Instructions to follow:
Beneath this task is a listing; tally its lines that contain "Reachability" and give only the total.

Dataset extract:
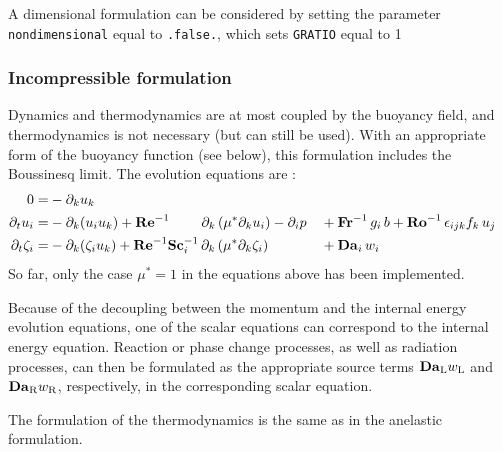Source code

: A dimensional formulation can be considered by setting the parameter \texttt{nondimensional} equal to \texttt{.false.}, which sets \texttt{GRATIO} equal to 1

\subsubsection{Incompressible formulation}

Dynamics and thermodynamics are at most coupled by the buoyancy field, and thermodynamics is not necessary (but can still be used). With an appropriate form of the buoyancy function (see below), this formulation includes the Boussinesq limit. The evolution equations are :
\begin{subequations}
    \begin{align}
        0                   =& -\partial_k u_k                                          \\
        \partial_t  u_i     =& -\partial_k ( u_i u_k )  
        +\mathrm{\bf Re}^{-1}\qquad\;\partial_k \left( \mu^{*} \partial_k u_i\right)  -\partial_i p&&
        +\mathrm{\bf Fr}^{-1}\, g_i\,b +\mathrm{\bf Ro}^{-1}\,\epsilon_{ijk} f_k\,u_j  \\
        \partial_t \zeta_i  =& -\partial_k (\zeta_i u_k)                    
        +\mathrm{\bf Re}^{-1}\mathrm{\bf Sc}_i^{-1}\, \partial_k \left( \mu^{*}\partial_k\zeta_i\right) &&+ \mathrm{\bf Da}_i\,w_i
    \end{align}
\end{subequations}
So far, only the case $\mu^*=1$ in the equations above has been implemented.

Because of the decoupling between the momentum and the internal energy evolution equations, one of the scalar equations can correspond to the internal energy equation. Reaction or phase change processes, as well as radiation processes, can then be formulated as the appropriate source terms $\mathrm{\bf   Da}_\mathrm{L}w_\mathrm{L}$ and $\mathrm{\bf Da}_\mathrm{R}w_\mathrm{R}$, respectively, in the corresponding scalar equation. %

The formulation of the thermodynamics is the same as in the anelastic formulation.

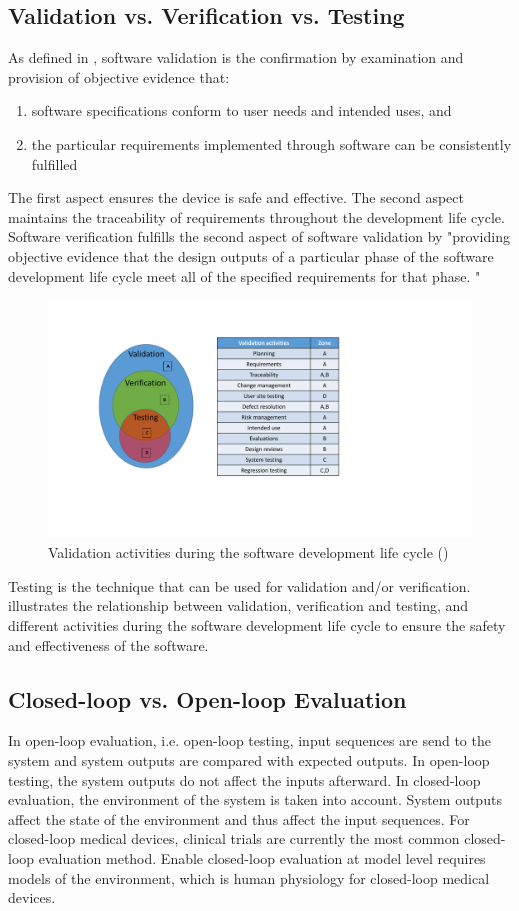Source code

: \subsection{Validation vs. Verification vs. Testing}
As defined in \cite{fda2}, software validation is the confirmation by examination and provision of objective evidence that:
\begin{enumerate}
	\item software specifications conform to user needs and intended uses, and 
	\item the particular requirements implemented through software can be consistently fulfilled
\end{enumerate}
The first aspect ensures the device is safe and effective. The second aspect maintains the traceability of requirements throughout the development life cycle.
Software verification fulfills the second aspect of software validation by "providing objective evidence that the design outputs of a particular phase of the software development life cycle meet all of the specified requirements for that phase. "
\begin{figure}[t]
		\centering
		\includegraphics[width=\textwidth]{figs/validation.pdf}
		\caption{Validation activities during the software development life cycle (\cite{Vogel})}
		\label{fig:validation}
\end{figure}

Testing is the technique that can be used for validation and/or verification.  illustrates the relationship between validation, verification and testing, and different activities during the software development life cycle to ensure the safety and effectiveness of the software.
\subsection{Closed-loop vs. Open-loop Evaluation}
In open-loop evaluation, i.e. open-loop testing, input sequences are send to the system and system outputs are compared with expected outputs. In open-loop testing, the system outputs do not affect the inputs afterward. In closed-loop evaluation, the environment of the system is taken into account. System outputs affect the state of the environment and thus affect the input sequences. For closed-loop medical devices, clinical trials are currently the most common closed-loop evaluation method. Enable closed-loop evaluation at model level requires models of the environment, which is human physiology for closed-loop medical devices.

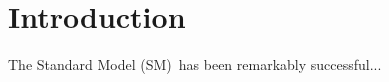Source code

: \chapter[Introduction][Introduction]{Introduction}

The Standard Model (SM)\footnotemark~has been remarkably successful...
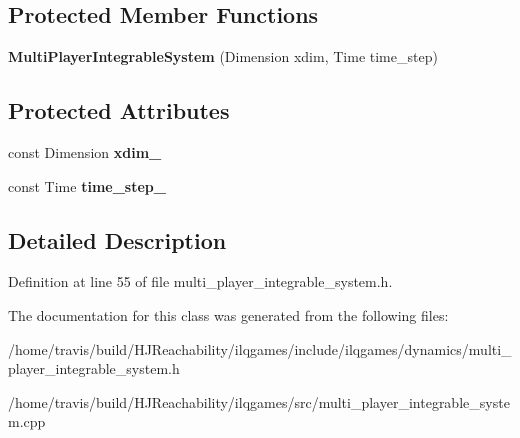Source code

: \subsection*{Protected Member Functions}
\begin{DoxyCompactItemize}
\item 
{\bfseries Multi\+Player\+Integrable\+System} (Dimension xdim, Time time\+\_\+step)\hypertarget{classilqgames_1_1_multi_player_integrable_system_a7b66a8aa057ed007006d884b5fe333af}{}\label{classilqgames_1_1_multi_player_integrable_system_a7b66a8aa057ed007006d884b5fe333af}

\end{DoxyCompactItemize}
\subsection*{Protected Attributes}
\begin{DoxyCompactItemize}
\item 
const Dimension {\bfseries xdim\+\_\+}\hypertarget{classilqgames_1_1_multi_player_integrable_system_ad6f5958f0f51492aa1d368765f417a19}{}\label{classilqgames_1_1_multi_player_integrable_system_ad6f5958f0f51492aa1d368765f417a19}

\item 
const Time {\bfseries time\+\_\+step\+\_\+}\hypertarget{classilqgames_1_1_multi_player_integrable_system_adbd2c27a82e441fab50201f583a869f2}{}\label{classilqgames_1_1_multi_player_integrable_system_adbd2c27a82e441fab50201f583a869f2}

\end{DoxyCompactItemize}


\subsection{Detailed Description}


Definition at line 55 of file multi\+\_\+player\+\_\+integrable\+\_\+system.\+h.



The documentation for this class was generated from the following files\+:\begin{DoxyCompactItemize}
\item 
/home/travis/build/\+H\+J\+Reachability/ilqgames/include/ilqgames/dynamics/multi\+\_\+player\+\_\+integrable\+\_\+system.\+h\item 
/home/travis/build/\+H\+J\+Reachability/ilqgames/src/multi\+\_\+player\+\_\+integrable\+\_\+system.\+cpp\end{DoxyCompactItemize}
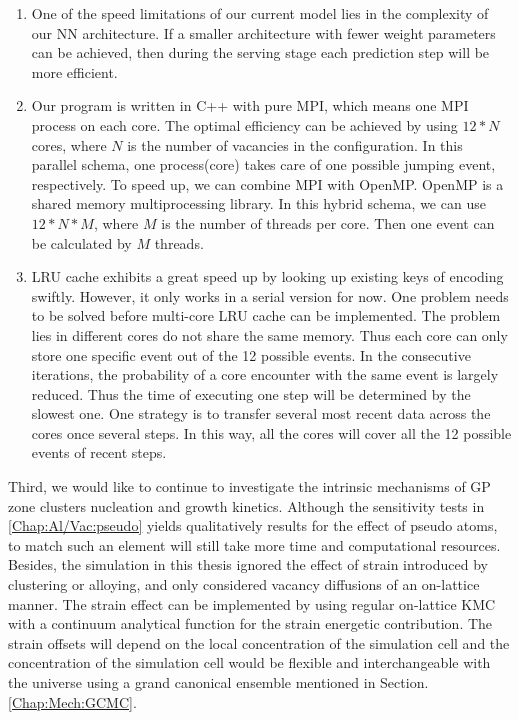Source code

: \begin{enumerate}

  \item One of the speed limitations of our current model lies in the complexity of our \ac{NN} architecture. If a smaller architecture with fewer weight parameters can be achieved, then during the serving stage each prediction step will be more efficient.

  \item Our program is written in C++ with pure \ac{MPI}, which means one \ac{MPI} process on each core. The optimal efficiency can be achieved by using $12*N$ cores, where $N$ is the number of vacancies in the configuration. In this parallel schema, one process(core) takes care of one possible jumping event, respectively. To speed up, we can combine \ac{MPI} with OpenMP. OpenMP is a shared memory multiprocessing library. In this hybrid schema, we can use $12*N*M$, where $M$ is the number of threads per core. Then one event can be calculated by $M$ threads.

  \item \ac{LRU} cache exhibits a great speed up by looking up existing keys of encoding swiftly. However, it only works in a serial version for now. One problem needs to be solved before multi-core \ac{LRU} cache can be implemented. The problem lies in different cores do not share the same memory. Thus each core can only store one specific event out of the 12 possible events. In the consecutive iterations, the probability of a core encounter with the same event is largely reduced. Thus the time of executing one step will be determined by the slowest one. One strategy is to transfer several most recent data across the cores once several steps. In this way, all the cores will cover all the 12 possible events of recent steps.

\end{enumerate}

Third, we would like to continue to investigate the intrinsic mechanisms of GP zone clusters nucleation and growth kinetics. Although the sensitivity tests in \ref{Chap:Al/Vac:pseudo} yields qualitatively results for the effect of pseudo atoms, to match such an element will still take more time and computational resources. Besides, the simulation in this thesis ignored the effect of strain introduced by clustering or alloying, and only considered vacancy diffusions of an on-lattice manner. The strain effect can be implemented by using regular on-lattice \ac{KMC} with a continuum analytical function for the strain energetic contribution. The strain offsets will depend on the local concentration of the simulation cell and the concentration of the simulation cell would be flexible and interchangeable with the universe using a grand canonical ensemble mentioned in Section. \ref{Chap:Mech:GCMC}.

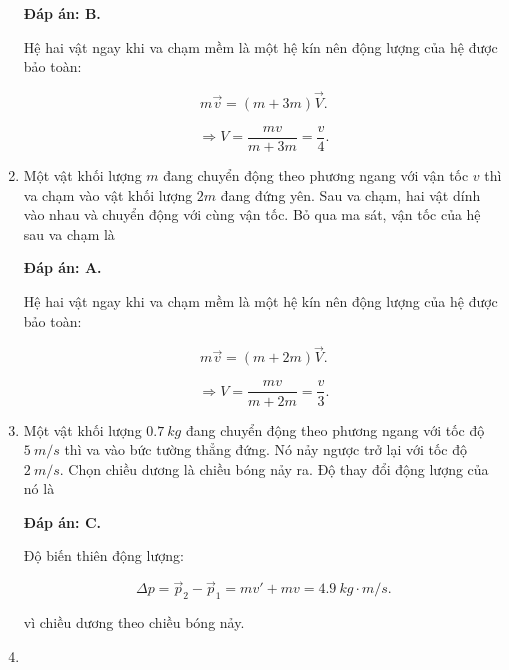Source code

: \begin{enumerate}[label=\bfseries Câu \arabic*:]
	\hideall
	{	
		\textbf{Đáp án: B.}
		
		Hệ hai vật ngay khi va chạm mềm là một hệ kín nên động lượng của hệ được bảo toàn:
		
		$$m\vec v = (m+ 3m)\vec V.$$
		
		$$ \Rightarrow V = \dfrac{mv}{m + 3m} = \dfrac{v}{4}.$$
	}
	\item {}
	
	
	{Một vật khối lượng $m$ đang chuyển động theo phương ngang với vận tốc $v$ thì va chạm vào vật khối lượng $2m$ đang đứng yên. Sau va chạm, hai vật dính vào nhau và chuyển động với cùng vận tốc. Bỏ qua ma sát, vận tốc của hệ sau va chạm là 
	}
	
	\hideall
	{	
		\textbf{Đáp án: A.}
		
		Hệ hai vật ngay khi va chạm mềm là một hệ kín nên động lượng của hệ được bảo toàn:
		
		$$m\vec v = (m+ 2m)\vec V.$$
		
		$$ \Rightarrow V = \dfrac{mv}{m + 2m} = \dfrac{v}{3}.$$
	}
	\item {}
	
	
	{Một vật khối lượng $\SI{0,7}{kg}$ đang chuyển động theo phương ngang với tốc độ $\SI{5}{m/s}$ thì va vào bức tường thẳng đứng. Nó nảy ngược trở lại với tốc độ $\SI{2}{m/s}$. Chọn chiều dương là chiều bóng nảy ra. Độ thay đổi động lượng của nó là
	}
	
	\hideall
	{	
		\textbf{Đáp án: C.}
		
		Độ biến thiên động lượng:
		
		$$\Delta p = \vec p_2 - \vec p_1 = mv' + mv = \SI{4,9}{kg \cdot m/s}.$$
		
		vì chiều dương theo chiều bóng nảy.
	}
	\item {}
	

\end{enumerate}
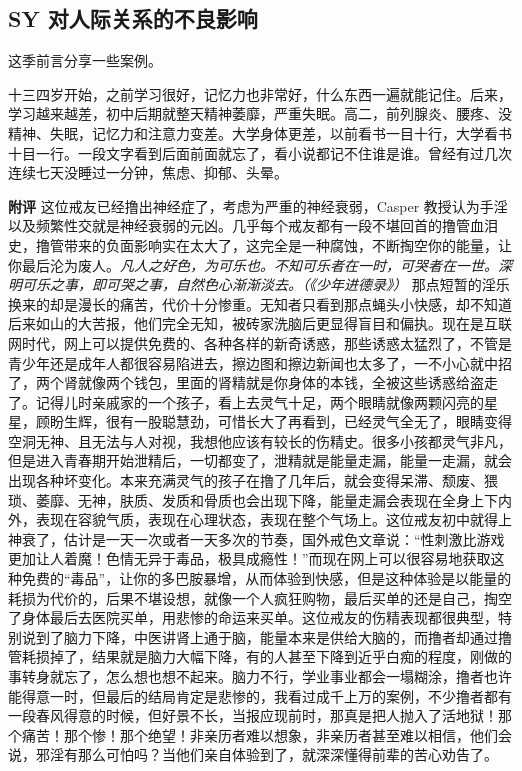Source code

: \subsection{SY 对人际关系的不良影响}

这季前言分享一些案例。

\begin{case}
    十三四岁开始，之前学习很好，记忆力也非常好，什么东西一遍就能记住。后来，学习越来越差，初中后期就整天精神萎靡，严重失眠。高二，前列腺炎、腰疼、没精神、失眠，记忆力和注意力变差。大学身体更差，以前看书一目十行，大学看书十目一行。一段文字看到后面前面就忘了，看小说都记不住谁是谁。曾经有过几次连续七天没睡过一分钟，焦虑、抑郁、头晕。

    \textbf{附评} 这位戒友已经撸出神经症了，考虑为严重的神经衰弱，Casper 教授认为手淫以及频繁性交就是神经衰弱的元凶。几乎每个戒友都有一段不堪回首的撸管血泪史，撸管带来的负面影响实在太大了，这完全是一种腐蚀，不断掏空你的能量，让你最后沦为废人。\textit{凡人之好色，为可乐也。不知可乐者在一时，可哭者在一世。深明可乐之事，即可哭之事，自然色心渐渐淡去。（《少年进德录》）} 那点短暂的淫乐换来的却是漫长的痛苦，代价十分惨重。无知者只看到那点蝇头小快感，却不知道后来如山的大苦报，他们完全无知，被砖家洗脑后更显得盲目和偏执。现在是互联网时代，网上可以提供免费的、各种各样的新奇诱惑，那些诱惑太猛烈了，不管是青少年还是成年人都很容易陷进去，擦边图和擦边新闻也太多了，一不小心就中招了，两个肾就像两个钱包，里面的肾精就是你身体的本钱，全被这些诱惑给盗走了。记得儿时亲戚家的一个孩子，看上去灵气十足，两个眼睛就像两颗闪亮的星星，顾盼生辉，很有一股聪慧劲，可惜长大了再看到，已经灵气全无了，眼睛变得空洞无神、且无法与人对视，我想他应该有较长的伤精史。很多小孩都灵气非凡，但是进入青春期开始泄精后，一切都变了，泄精就是能量走漏，能量一走漏，就会出现各种坏变化。本来充满灵气的孩子在撸了几年后，就会变得呆滞、颓废、猥琐、萎靡、无神，肤质、发质和骨质也会出现下降，能量走漏会表现在全身上下内外，表现在容貌气质，表现在心理状态，表现在整个气场上。这位戒友初中就得上神衰了，估计是一天一次或者一天多次的节奏，国外戒色文章说：“性刺激比游戏更加让人着魔！色情无异于毒品，极具成瘾性！”而现在网上可以很容易地获取这种免费的“毒品”，让你的多巴胺暴增，从而体验到快感，但是这种体验是以能量的耗损为代价的，后果不堪设想，就像一个人疯狂购物，最后买单的还是自己，掏空了身体最后去医院买单，用悲惨的命运来买单。这位戒友的伤精表现都很典型，特别说到了脑力下降，中医讲肾上通于脑，能量本来是供给大脑的，而撸者却通过撸管耗损掉了，结果就是脑力大幅下降，有的人甚至下降到近乎白痴的程度，刚做的事转身就忘了，怎么想也想不起来。脑力不行，学业事业都会一塌糊涂，撸者也许能得意一时，但最后的结局肯定是悲惨的，我看过成千上万的案例，不少撸者都有一段春风得意的时候，但好景不长，当报应现前时，那真是把人抛入了活地狱！那个痛苦！那个惨！那个绝望！非亲历者难以想象，非亲历者甚至难以相信，他们会说，邪淫有那么可怕吗？当他们亲自体验到了，就深深懂得前辈的苦心劝告了。
\end{case}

Written solution:
2